**WHAT YOU SHOULD DO**
Wherever "Dourados" occurs in the entries, copy the line that holds it.

[Source records]
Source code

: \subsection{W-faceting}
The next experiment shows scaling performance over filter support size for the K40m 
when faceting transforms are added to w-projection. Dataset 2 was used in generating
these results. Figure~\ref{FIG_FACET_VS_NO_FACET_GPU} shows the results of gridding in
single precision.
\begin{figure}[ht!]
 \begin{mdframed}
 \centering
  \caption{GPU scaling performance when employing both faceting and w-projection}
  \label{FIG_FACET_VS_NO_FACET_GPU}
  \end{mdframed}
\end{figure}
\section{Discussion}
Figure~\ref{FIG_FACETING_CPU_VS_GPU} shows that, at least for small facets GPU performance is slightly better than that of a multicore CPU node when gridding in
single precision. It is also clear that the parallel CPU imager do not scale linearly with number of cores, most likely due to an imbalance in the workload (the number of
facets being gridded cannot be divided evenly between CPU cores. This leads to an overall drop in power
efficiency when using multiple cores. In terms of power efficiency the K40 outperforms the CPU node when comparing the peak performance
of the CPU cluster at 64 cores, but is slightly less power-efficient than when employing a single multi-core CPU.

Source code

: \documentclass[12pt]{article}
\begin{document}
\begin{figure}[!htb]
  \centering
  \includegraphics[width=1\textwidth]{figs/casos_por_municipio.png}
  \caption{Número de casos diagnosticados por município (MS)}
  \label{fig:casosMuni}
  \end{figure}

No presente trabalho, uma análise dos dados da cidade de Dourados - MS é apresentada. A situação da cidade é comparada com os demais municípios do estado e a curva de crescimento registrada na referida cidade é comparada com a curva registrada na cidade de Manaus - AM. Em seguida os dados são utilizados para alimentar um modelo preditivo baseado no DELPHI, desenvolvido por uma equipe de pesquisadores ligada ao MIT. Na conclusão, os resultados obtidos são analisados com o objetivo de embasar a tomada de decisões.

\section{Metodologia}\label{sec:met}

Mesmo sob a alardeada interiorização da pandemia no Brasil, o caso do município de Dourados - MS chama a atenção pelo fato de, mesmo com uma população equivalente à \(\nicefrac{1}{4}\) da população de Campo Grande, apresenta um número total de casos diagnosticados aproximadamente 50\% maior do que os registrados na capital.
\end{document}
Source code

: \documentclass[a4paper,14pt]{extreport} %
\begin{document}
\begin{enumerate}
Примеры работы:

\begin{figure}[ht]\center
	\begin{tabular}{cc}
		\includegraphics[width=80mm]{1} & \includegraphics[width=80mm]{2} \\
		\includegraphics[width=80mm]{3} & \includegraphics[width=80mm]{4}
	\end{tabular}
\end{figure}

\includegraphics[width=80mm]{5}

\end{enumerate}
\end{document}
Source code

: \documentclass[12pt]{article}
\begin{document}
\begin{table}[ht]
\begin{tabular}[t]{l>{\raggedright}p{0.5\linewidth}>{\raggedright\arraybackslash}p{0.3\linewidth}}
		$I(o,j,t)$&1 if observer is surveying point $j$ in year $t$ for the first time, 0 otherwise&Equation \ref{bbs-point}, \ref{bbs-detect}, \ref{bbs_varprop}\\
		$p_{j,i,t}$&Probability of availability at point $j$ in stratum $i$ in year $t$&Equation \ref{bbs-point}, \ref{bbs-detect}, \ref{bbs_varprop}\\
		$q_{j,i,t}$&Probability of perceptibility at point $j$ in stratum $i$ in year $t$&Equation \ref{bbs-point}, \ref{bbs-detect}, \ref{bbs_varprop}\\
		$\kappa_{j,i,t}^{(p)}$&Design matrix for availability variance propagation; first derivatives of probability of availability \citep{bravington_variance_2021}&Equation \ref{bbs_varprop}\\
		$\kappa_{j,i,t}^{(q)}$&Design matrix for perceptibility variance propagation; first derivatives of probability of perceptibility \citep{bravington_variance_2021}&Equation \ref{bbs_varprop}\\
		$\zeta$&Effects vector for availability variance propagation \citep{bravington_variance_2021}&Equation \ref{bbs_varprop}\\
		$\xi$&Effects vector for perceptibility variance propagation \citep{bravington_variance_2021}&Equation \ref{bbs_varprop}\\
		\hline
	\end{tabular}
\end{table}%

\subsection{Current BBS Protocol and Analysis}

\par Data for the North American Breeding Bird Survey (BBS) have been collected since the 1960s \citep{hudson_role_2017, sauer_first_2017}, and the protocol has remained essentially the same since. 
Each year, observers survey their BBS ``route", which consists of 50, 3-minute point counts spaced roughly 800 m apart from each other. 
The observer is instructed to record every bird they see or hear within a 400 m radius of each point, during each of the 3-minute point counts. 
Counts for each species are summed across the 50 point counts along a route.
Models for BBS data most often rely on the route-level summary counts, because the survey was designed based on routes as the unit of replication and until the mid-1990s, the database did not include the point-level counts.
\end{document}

**WRITTEN SOLUTION**
No presente trabalho, uma análise dos dados da cidade de Dourados - MS é apresentada. A situação da cidade é comparada com os demais municípios do estado e a curva de crescimento registrada na referida cidade é comparada com a curva registrada na cidade de Manaus - AM. Em seguida os dados são utilizados para alimentar um modelo preditivo baseado no DELPHI, desenvolvido por uma equipe de pesquisadores ligada ao MIT. Na conclusão, os resultados obtidos são analisados com o objetivo de embasar a tomada de decisões.
Mesmo sob a alardeada interiorização da pandemia no Brasil, o caso do município de Dourados - MS chama a atenção pelo fato de, mesmo com uma população equivalente à \(\nicefrac{1}{4}\) da população de Campo Grande, apresenta um número total de casos diagnosticados aproximadamente 50\% maior do que os registrados na capital.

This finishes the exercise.